Directions:
With pictures left out, set down every record word for word.

Provided records:

********

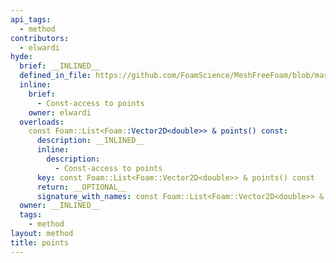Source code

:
```yaml
---
api_tags:
  - method
contributors:
  - elwardi
hyde:
  brief: __INLINED__
  defined_in_file: https://github.com/FoamScience/MeshFreeFoam/blob/master/src/meshfree/kdTrees/nanoflannKDTree/nanoflannKDTree.H
  inline:
    brief:
      - Const-access to points
    owner: elwardi
  overloads:
    const Foam::List<Foam::Vector2D<double>> & points() const:
      description: __INLINED__
      inline:
        description:
          - Const-access to points
      key: const Foam::List<Foam::Vector2D<double>> & points() const
      return: __OPTIONAL__
      signature_with_names: const Foam::List<Foam::Vector2D<double>> & points() const
  owner: __INLINED__
  tags:
    - method
layout: method
title: points
---
```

********

Reply:
Source code

:
```yaml
---
api_tags:
  - method
contributors:
  - elwardi
hyde:
  brief: __INLINED__
  defined_in_file: https://github.com/FoamScience/MeshFreeFoam/blob/master/src/meshfree/kdTrees/nanoflannKDTree/nanoflannKDTree.H
  inline:
    brief:
      - Const-access to points
    owner: elwardi
  overloads:
    const Foam::List<Foam::Vector2D<double>> & points() const:
      description: __INLINED__
      inline:
        description:
          - Const-access to points
      key: const Foam::List<Foam::Vector2D<double>> & points() const
      return: __OPTIONAL__
      signature_with_names: const Foam::List<Foam::Vector2D<double>> & points() const
  owner: __INLINED__
  tags:
    - method
layout: method
title: points
---
```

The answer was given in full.